* Exercise aim *
Your job is to report every line of the entries that has "但不满足".

+ + + +

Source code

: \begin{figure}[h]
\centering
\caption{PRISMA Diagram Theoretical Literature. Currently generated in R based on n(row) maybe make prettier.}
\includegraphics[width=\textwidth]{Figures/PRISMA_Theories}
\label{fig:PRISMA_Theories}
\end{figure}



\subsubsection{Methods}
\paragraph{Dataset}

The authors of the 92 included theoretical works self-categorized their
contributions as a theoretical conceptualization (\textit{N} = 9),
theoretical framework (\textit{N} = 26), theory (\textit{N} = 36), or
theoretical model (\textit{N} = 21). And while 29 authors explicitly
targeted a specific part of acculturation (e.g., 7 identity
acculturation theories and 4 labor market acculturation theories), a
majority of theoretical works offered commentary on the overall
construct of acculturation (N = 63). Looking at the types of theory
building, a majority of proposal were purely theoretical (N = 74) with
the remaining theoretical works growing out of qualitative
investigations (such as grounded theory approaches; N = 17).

+ + + +

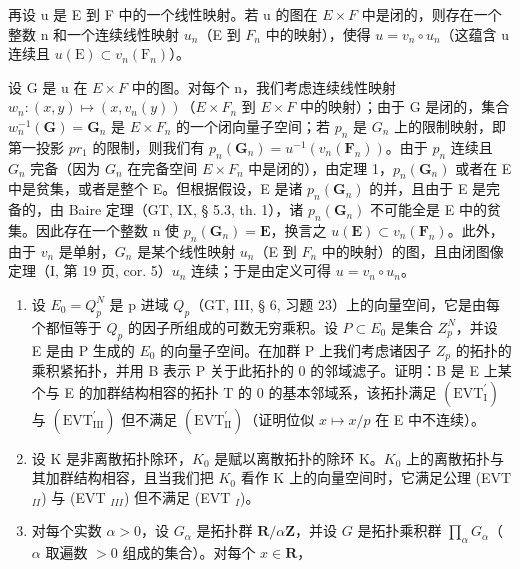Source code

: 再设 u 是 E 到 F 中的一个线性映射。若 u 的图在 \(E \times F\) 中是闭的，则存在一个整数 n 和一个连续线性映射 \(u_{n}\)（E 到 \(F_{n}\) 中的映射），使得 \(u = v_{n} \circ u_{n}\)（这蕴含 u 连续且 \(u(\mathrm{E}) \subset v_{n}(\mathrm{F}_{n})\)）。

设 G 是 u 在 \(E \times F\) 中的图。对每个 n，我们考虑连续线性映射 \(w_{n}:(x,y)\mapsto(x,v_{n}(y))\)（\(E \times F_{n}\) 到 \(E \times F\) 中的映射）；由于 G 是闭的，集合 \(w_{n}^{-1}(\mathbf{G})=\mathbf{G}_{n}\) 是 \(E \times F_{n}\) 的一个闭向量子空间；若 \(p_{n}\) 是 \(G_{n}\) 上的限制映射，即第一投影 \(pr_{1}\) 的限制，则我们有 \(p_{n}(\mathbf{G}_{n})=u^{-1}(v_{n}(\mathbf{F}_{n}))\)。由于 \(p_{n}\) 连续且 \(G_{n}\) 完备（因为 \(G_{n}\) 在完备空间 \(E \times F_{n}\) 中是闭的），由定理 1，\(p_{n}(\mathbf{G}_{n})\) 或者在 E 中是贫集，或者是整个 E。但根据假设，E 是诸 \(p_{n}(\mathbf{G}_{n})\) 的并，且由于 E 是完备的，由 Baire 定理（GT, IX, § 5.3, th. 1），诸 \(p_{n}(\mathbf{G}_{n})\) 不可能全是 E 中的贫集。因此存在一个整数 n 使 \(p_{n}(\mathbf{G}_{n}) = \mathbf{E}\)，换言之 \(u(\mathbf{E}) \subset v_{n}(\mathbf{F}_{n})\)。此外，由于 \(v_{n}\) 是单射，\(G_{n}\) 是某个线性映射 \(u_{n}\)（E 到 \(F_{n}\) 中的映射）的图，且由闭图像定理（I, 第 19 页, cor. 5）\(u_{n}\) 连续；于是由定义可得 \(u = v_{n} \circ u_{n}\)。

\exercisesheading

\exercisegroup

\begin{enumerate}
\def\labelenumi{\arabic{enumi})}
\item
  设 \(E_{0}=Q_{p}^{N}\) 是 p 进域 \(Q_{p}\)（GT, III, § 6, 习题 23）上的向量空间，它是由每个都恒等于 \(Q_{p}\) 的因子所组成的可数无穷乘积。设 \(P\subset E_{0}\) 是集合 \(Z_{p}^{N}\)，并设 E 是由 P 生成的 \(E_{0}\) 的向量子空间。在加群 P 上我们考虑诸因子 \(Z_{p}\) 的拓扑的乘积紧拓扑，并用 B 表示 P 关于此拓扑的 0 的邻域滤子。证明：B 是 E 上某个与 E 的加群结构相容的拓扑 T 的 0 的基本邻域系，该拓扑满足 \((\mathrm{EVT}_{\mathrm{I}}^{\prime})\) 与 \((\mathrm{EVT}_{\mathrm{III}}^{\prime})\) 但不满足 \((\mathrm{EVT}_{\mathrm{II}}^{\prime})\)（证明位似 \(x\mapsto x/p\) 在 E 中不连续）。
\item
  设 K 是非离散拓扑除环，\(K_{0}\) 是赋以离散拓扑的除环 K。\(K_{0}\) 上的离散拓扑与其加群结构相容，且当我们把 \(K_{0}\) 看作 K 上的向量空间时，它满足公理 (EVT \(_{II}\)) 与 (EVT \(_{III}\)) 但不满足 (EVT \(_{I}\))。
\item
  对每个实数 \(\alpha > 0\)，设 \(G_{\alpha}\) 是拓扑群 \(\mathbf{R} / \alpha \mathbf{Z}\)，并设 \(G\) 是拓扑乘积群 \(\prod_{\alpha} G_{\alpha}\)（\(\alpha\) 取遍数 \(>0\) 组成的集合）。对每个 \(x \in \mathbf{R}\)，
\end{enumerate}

+ + + +

* Final answer *
  设 \(E_{0}=Q_{p}^{N}\) 是 p 进域 \(Q_{p}\)（GT, III, § 6, 习题 23）上的向量空间，它是由每个都恒等于 \(Q_{p}\) 的因子所组成的可数无穷乘积。设 \(P\subset E_{0}\) 是集合 \(Z_{p}^{N}\)，并设 E 是由 P 生成的 \(E_{0}\) 的向量子空间。在加群 P 上我们考虑诸因子 \(Z_{p}\) 的拓扑的乘积紧拓扑，并用 B 表示 P 关于此拓扑的 0 的邻域滤子。证明：B 是 E 上某个与 E 的加群结构相容的拓扑 T 的 0 的基本邻域系，该拓扑满足 \((\mathrm{EVT}_{\mathrm{I}}^{\prime})\) 与 \((\mathrm{EVT}_{\mathrm{III}}^{\prime})\) 但不满足 \((\mathrm{EVT}_{\mathrm{II}}^{\prime})\)（证明位似 \(x\mapsto x/p\) 在 E 中不连续）。
  设 K 是非离散拓扑除环，\(K_{0}\) 是赋以离散拓扑的除环 K。\(K_{0}\) 上的离散拓扑与其加群结构相容，且当我们把 \(K_{0}\) 看作 K 上的向量空间时，它满足公理 (EVT \(_{II}\)) 与 (EVT \(_{III}\)) 但不满足 (EVT \(_{I}\))。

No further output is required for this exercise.